Moore leads the Club for Growth, a political organization that bundles campaign contributions and directs them to fiscally conservative candidates. Norquist is president of American for Tax Reform, an anti-tax group that lobbies federal and state lawmakers for lower taxes.
Moore and Norquist have charged that the state fiscal crisis has been caused mostly by state overspending, not a sour economy. They have called for state lawmakers to pare down their responsibilities and programs, not raise taxes or fight for federal funds.
With state fiscal problems continuing in the foreseeable future, the battle to define a possible federal role in alleviating them looms large.
“I hope a state goes bankrupt,” Norquist said in a recent article in The New York Times. “I hope a state has real troubles getting its act together, so that the other 49 states can say, ‘Let’s not do that.’ We need a state to be a bad example, so that the others will start to make the serious decisions they need to get out of this mess.”
North Carolina’s Easley said such talk is “foolhardy.”
“I think it’s shortsighted and foolhardy to say it would be a good thing if a state went bankrupt,” Easley said to a gathering of reporters last month in Chapel Hill, N.C.
Easley said that many states had let spending get out of control in the years leading up to their current budget mess, but he said he thinks the total collapse of a state is hardly the solution.
“If a state goes bankrupt, so will its public education system and its economy will follow,” he said.

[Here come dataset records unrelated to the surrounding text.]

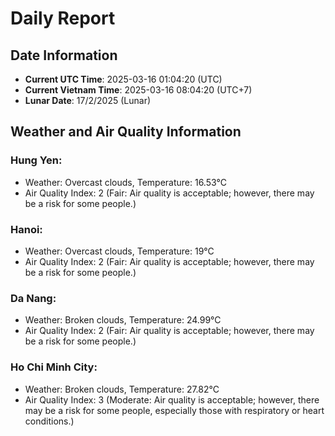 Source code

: # Daily Report
## Date Information
- **Current UTC Time**: 2025-03-16 01:04:20 (UTC)
- **Current Vietnam Time**: 2025-03-16 08:04:20 (UTC+7)
- **Lunar Date**: 17/2/2025 (Lunar)

## Weather and Air Quality Information

### Hung Yen:
- Weather: Overcast clouds, Temperature: 16.53°C
- Air Quality Index: 2 (Fair: Air quality is acceptable; however, there may be a risk for some people.)

### Hanoi:
- Weather: Overcast clouds, Temperature: 19°C
- Air Quality Index: 2 (Fair: Air quality is acceptable; however, there may be a risk for some people.)

### Da Nang:
- Weather: Broken clouds, Temperature: 24.99°C
- Air Quality Index: 2 (Fair: Air quality is acceptable; however, there may be a risk for some people.)

### Ho Chi Minh City:
- Weather: Broken clouds, Temperature: 27.82°C
- Air Quality Index: 3 (Moderate: Air quality is acceptable; however, there may be a risk for some people, especially those with respiratory or heart conditions.)
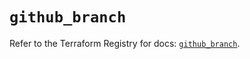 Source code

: # `github_branch`

Refer to the Terraform Registry for docs: [`github_branch`](https://registry.terraform.io/providers/integrations/github/6.2.3/docs/resources/branch).
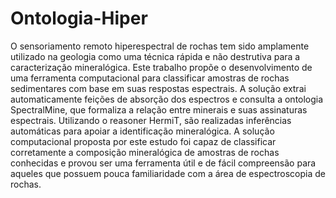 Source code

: # Ontologia-Hiper
O sensoriamento remoto hiperespectral de rochas tem sido amplamente utilizado na geologia como uma técnica rápida e não destrutiva para a caracterização mineralógica. Este trabalho propõe o desenvolvimento de uma ferramenta computacional para classificar amostras de rochas sedimentares com base em suas respostas espectrais. A solução extrai automaticamente feições de absorção dos espectros e consulta a ontologia SpectralMine, que formaliza a relação entre minerais e suas assinaturas espectrais. Utilizando o reasoner HermiT, são realizadas inferências automáticas para apoiar a identificação mineralógica. A solução computacional proposta por este estudo foi capaz de classificar corretamente a composição mineralógica de amostras de rochas conhecidas e provou ser uma ferramenta útil e de fácil compreensão para aqueles que possuem pouca familiaridade com a área de espectroscopia de rochas.
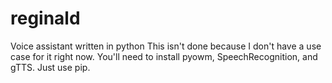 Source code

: # reginald
Voice assistant written in python
This isn't done because I don't have a use case for it right now.
You'll need to install pyowm, SpeechRecognition, and gTTS. Just use pip. 
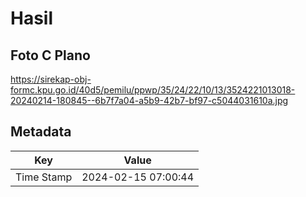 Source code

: # Hasil

## Foto C Plano

https://sirekap-obj-formc.kpu.go.id/40d5/pemilu/ppwp/35/24/22/10/13/3524221013018-20240214-180845--6b7f7a04-a5b9-42b7-bf97-c5044031610a.jpg


## Metadata

| Key        | Value               |
| ---------- | ------------------- |
| Time Stamp | 2024-02-15 07:00:44 |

When the governors gathered in Washington, D.C., in February for their annual winter meeting, Moore and Norquist penned “Governors Go Home” for the National Review, a conservative journal of opinion. In it, the authors rebuked the nation’s governors for thinking that the federal government could do anything to ease their fiscal troubles beyond kick-starting the economy with more tax cuts.
“About half the nation’s governors are descending on Washington to do what politicians do best: beg for dollars. . . .Hopefully they’ll return to their state capitals empty handed despite their full-court press to raid the federal treasury, which, if they haven’t noticed, is also running on empty these days,” the author’s wrote.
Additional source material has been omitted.